◆ What you should do:
Below are the records; collect from them each line containing the string "sent".
---------- Exercise materials
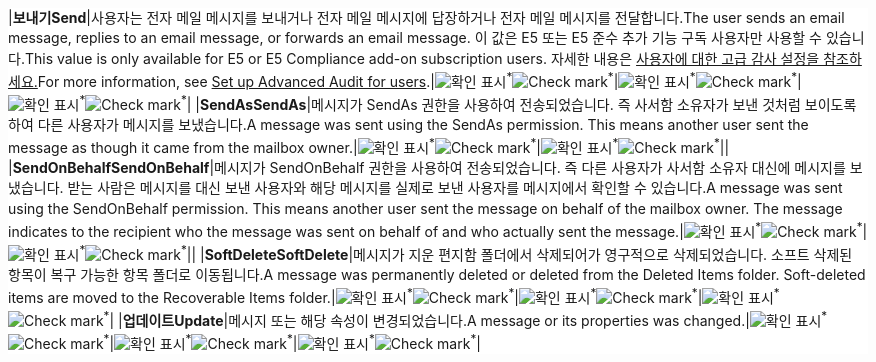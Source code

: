|<span data-ttu-id="3d40d-238">**보내기**</span><span class="sxs-lookup"><span data-stu-id="3d40d-238">**Send**</span></span>|<span data-ttu-id="3d40d-239">사용자는 전자 메일 메시지를 보내거나 전자 메일 메시지에 답장하거나 전자 메일 메시지를 전달합니다.</span><span class="sxs-lookup"><span data-stu-id="3d40d-239">The user sends an email message, replies to an email message, or forwards an email message.</span></span> <span data-ttu-id="3d40d-240">이 값은 E5 또는 E5 준수 추가 기능 구독 사용자만 사용할 수 있습니다.</span><span class="sxs-lookup"><span data-stu-id="3d40d-240">This value is only available for E5 or E5 Compliance add-on subscription users.</span></span> <span data-ttu-id="3d40d-241">자세한 내용은 [사용자에 대한 고급 감사 설정을 참조하세요.](advanced-audit.md#set-up-advanced-audit-for-users)</span><span class="sxs-lookup"><span data-stu-id="3d40d-241">For more information, see [Set up Advanced Audit for users](advanced-audit.md#set-up-advanced-audit-for-users).</span></span>|<span data-ttu-id="3d40d-242">![확인 표시](../media/checkmark.png)<sup>\*</sup></span><span class="sxs-lookup"><span data-stu-id="3d40d-242">![Check mark](../media/checkmark.png)<sup>\*</sup></span></span>|<span data-ttu-id="3d40d-243">![확인 표시](../media/checkmark.png)<sup>\*</sup></span><span class="sxs-lookup"><span data-stu-id="3d40d-243">![Check mark](../media/checkmark.png)<sup>\*</sup></span></span>|<span data-ttu-id="3d40d-244">![확인 표시](../media/checkmark.png)<sup>\*</sup></span><span class="sxs-lookup"><span data-stu-id="3d40d-244">![Check mark](../media/checkmark.png)<sup>\*</sup></span></span>|
|<span data-ttu-id="3d40d-245">**SendAs**</span><span class="sxs-lookup"><span data-stu-id="3d40d-245">**SendAs**</span></span>|<span data-ttu-id="3d40d-p121">메시지가 SendAs 권한을 사용하여 전송되었습니다. 즉 사서함 소유자가 보낸 것처럼 보이도록 하여 다른 사용자가 메시지를 보냈습니다.</span><span class="sxs-lookup"><span data-stu-id="3d40d-p121">A message was sent using the SendAs permission. This means another user sent the message as though it came from the mailbox owner.</span></span>|<span data-ttu-id="3d40d-248">![확인 표시](../media/checkmark.png)<sup>\*</sup></span><span class="sxs-lookup"><span data-stu-id="3d40d-248">![Check mark](../media/checkmark.png)<sup>\*</sup></span></span>|<span data-ttu-id="3d40d-249">![확인 표시](../media/checkmark.png)<sup>\*</sup></span><span class="sxs-lookup"><span data-stu-id="3d40d-249">![Check mark](../media/checkmark.png)<sup>\*</sup></span></span>||
|<span data-ttu-id="3d40d-250">**SendOnBehalf**</span><span class="sxs-lookup"><span data-stu-id="3d40d-250">**SendOnBehalf**</span></span>|<span data-ttu-id="3d40d-p122">메시지가 SendOnBehalf 권한을 사용하여 전송되었습니다. 즉 다른 사용자가 사서함 소유자 대신에 메시지를 보냈습니다. 받는 사람은 메시지를 대신 보낸 사용자와 해당 메시지를 실제로 보낸 사용자를 메시지에서 확인할 수 있습니다.</span><span class="sxs-lookup"><span data-stu-id="3d40d-p122">A message was sent using the SendOnBehalf permission. This means another user sent the message on behalf of the mailbox owner. The message indicates to the recipient who the message was sent on behalf of and who actually sent the message.</span></span>|<span data-ttu-id="3d40d-254">![확인 표시](../media/checkmark.png)<sup>\*</sup></span><span class="sxs-lookup"><span data-stu-id="3d40d-254">![Check mark](../media/checkmark.png)<sup>\*</sup></span></span>|<span data-ttu-id="3d40d-255">![확인 표시](../media/checkmark.png)<sup>\*</sup></span><span class="sxs-lookup"><span data-stu-id="3d40d-255">![Check mark](../media/checkmark.png)<sup>\*</sup></span></span>||
|<span data-ttu-id="3d40d-256">**SoftDelete**</span><span class="sxs-lookup"><span data-stu-id="3d40d-256">**SoftDelete**</span></span>|<span data-ttu-id="3d40d-p123">메시지가 지운 편지함 폴더에서 삭제되어가 영구적으로 삭제되었습니다. 소프트 삭제된 항목이 복구 가능한 항목 폴더로 이동됩니다.</span><span class="sxs-lookup"><span data-stu-id="3d40d-p123">A message was permanently deleted or deleted from the Deleted Items folder. Soft-deleted items are moved to the Recoverable Items folder.</span></span>|<span data-ttu-id="3d40d-259">![확인 표시](../media/checkmark.png)<sup>\*</sup></span><span class="sxs-lookup"><span data-stu-id="3d40d-259">![Check mark](../media/checkmark.png)<sup>\*</sup></span></span>|<span data-ttu-id="3d40d-260">![확인 표시](../media/checkmark.png)<sup>\*</sup></span><span class="sxs-lookup"><span data-stu-id="3d40d-260">![Check mark](../media/checkmark.png)<sup>\*</sup></span></span>|<span data-ttu-id="3d40d-261">![확인 표시](../media/checkmark.png)<sup>\*</sup></span><span class="sxs-lookup"><span data-stu-id="3d40d-261">![Check mark](../media/checkmark.png)<sup>\*</sup></span></span>|
|<span data-ttu-id="3d40d-262">**업데이트**</span><span class="sxs-lookup"><span data-stu-id="3d40d-262">**Update**</span></span>|<span data-ttu-id="3d40d-263">메시지 또는 해당 속성이 변경되었습니다.</span><span class="sxs-lookup"><span data-stu-id="3d40d-263">A message or its properties was changed.</span></span>|<span data-ttu-id="3d40d-264">![확인 표시](../media/checkmark.png)<sup>\*</sup></span><span class="sxs-lookup"><span data-stu-id="3d40d-264">![Check mark](../media/checkmark.png)<sup>\*</sup></span></span>|<span data-ttu-id="3d40d-265">![확인 표시](../media/checkmark.png)<sup>\*</sup></span><span class="sxs-lookup"><span data-stu-id="3d40d-265">![Check mark](../media/checkmark.png)<sup>\*</sup></span></span>|<span data-ttu-id="3d40d-266">![확인 표시](../media/checkmark.png)<sup>\*</sup></span><span class="sxs-lookup"><span data-stu-id="3d40d-266">![Check mark](../media/checkmark.png)<sup>\*</sup></span></span>|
--------------------
◆ Result:
|<span data-ttu-id="3d40d-245">**SendAs**</span><span class="sxs-lookup"><span data-stu-id="3d40d-245">**SendAs**</span></span>|<span data-ttu-id="3d40d-p121">메시지가 SendAs 권한을 사용하여 전송되었습니다. 즉 사서함 소유자가 보낸 것처럼 보이도록 하여 다른 사용자가 메시지를 보냈습니다.</span><span class="sxs-lookup"><span data-stu-id="3d40d-p121">A message was sent using the SendAs permission. This means another user sent the message as though it came from the mailbox owner.</span></span>|<span data-ttu-id="3d40d-248">![확인 표시](../media/checkmark.png)<sup>\*</sup></span><span class="sxs-lookup"><span data-stu-id="3d40d-248">![Check mark](../media/checkmark.png)<sup>\*</sup></span></span>|<span data-ttu-id="3d40d-249">![확인 표시](../media/checkmark.png)<sup>\*</sup></span><span class="sxs-lookup"><span data-stu-id="3d40d-249">![Check mark](../media/checkmark.png)<sup>\*</sup></span></span>||
|<span data-ttu-id="3d40d-250">**SendOnBehalf**</span><span class="sxs-lookup"><span data-stu-id="3d40d-250">**SendOnBehalf**</span></span>|<span data-ttu-id="3d40d-p122">메시지가 SendOnBehalf 권한을 사용하여 전송되었습니다. 즉 다른 사용자가 사서함 소유자 대신에 메시지를 보냈습니다. 받는 사람은 메시지를 대신 보낸 사용자와 해당 메시지를 실제로 보낸 사용자를 메시지에서 확인할 수 있습니다.</span><span class="sxs-lookup"><span data-stu-id="3d40d-p122">A message was sent using the SendOnBehalf permission. This means another user sent the message on behalf of the mailbox owner. The message indicates to the recipient who the message was sent on behalf of and who actually sent the message.</span></span>|<span data-ttu-id="3d40d-254">![확인 표시](../media/checkmark.png)<sup>\*</sup></span><span class="sxs-lookup"><span data-stu-id="3d40d-254">![Check mark](../media/checkmark.png)<sup>\*</sup></span></span>|<span data-ttu-id="3d40d-255">![확인 표시](../media/checkmark.png)<sup>\*</sup></span><span class="sxs-lookup"><span data-stu-id="3d40d-255">![Check mark](../media/checkmark.png)<sup>\*</sup></span></span>||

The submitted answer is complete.